- [WHAT TO WORK ON]
Look through the entries that follow and return each line that has the string "datasets".

- [SOURCE MATERIAL]
——
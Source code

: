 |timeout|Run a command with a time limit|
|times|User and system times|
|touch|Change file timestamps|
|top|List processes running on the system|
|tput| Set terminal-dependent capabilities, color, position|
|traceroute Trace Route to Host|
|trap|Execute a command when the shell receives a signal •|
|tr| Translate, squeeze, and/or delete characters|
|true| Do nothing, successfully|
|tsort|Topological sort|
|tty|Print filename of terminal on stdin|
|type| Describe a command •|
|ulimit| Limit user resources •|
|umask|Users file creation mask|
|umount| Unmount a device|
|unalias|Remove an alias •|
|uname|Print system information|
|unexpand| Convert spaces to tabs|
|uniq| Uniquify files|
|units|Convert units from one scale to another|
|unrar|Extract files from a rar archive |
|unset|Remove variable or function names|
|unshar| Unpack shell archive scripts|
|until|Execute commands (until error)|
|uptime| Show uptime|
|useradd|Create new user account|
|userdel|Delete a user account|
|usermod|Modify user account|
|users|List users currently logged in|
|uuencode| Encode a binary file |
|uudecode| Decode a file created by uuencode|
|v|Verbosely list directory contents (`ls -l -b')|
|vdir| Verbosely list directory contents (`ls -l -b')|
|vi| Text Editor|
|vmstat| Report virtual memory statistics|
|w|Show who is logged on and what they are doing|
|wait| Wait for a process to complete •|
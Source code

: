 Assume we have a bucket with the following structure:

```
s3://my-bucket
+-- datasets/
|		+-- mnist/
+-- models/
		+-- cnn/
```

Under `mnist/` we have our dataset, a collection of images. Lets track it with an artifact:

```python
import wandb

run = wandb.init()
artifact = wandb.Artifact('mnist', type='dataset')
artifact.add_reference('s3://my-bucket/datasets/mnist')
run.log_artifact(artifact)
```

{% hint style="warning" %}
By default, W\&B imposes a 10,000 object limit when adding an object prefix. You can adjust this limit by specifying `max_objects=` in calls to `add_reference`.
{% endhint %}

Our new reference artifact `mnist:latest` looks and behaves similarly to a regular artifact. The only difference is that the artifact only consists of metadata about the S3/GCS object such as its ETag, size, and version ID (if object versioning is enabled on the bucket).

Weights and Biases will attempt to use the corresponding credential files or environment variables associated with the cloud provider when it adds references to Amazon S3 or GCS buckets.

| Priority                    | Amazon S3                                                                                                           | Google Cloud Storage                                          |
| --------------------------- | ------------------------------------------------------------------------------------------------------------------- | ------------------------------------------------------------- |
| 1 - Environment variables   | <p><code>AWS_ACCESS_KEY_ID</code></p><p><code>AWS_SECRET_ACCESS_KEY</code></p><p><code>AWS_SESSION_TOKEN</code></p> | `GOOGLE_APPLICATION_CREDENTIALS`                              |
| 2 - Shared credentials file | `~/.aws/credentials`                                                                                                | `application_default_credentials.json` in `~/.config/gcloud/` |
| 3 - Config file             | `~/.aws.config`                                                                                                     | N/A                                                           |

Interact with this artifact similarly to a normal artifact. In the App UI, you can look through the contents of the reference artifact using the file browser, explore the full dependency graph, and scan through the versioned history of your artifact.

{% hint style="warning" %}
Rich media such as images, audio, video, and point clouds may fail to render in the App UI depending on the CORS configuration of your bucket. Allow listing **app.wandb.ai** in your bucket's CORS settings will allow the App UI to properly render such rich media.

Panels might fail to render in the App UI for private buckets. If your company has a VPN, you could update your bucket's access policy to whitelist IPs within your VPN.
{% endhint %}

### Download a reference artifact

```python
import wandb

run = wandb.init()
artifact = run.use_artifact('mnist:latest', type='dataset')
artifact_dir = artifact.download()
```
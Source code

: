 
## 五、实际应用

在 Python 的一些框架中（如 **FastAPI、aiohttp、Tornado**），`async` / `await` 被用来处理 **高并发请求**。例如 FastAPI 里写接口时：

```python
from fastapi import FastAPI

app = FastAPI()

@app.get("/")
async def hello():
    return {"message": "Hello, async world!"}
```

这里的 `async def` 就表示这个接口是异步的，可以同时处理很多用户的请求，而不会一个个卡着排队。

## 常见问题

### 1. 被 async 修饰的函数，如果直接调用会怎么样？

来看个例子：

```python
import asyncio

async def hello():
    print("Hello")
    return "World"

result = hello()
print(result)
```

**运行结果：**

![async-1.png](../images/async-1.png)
——
- [EXERCISE ANSWER]
+-- datasets/
artifact.add_reference('s3://my-bucket/datasets/mnist')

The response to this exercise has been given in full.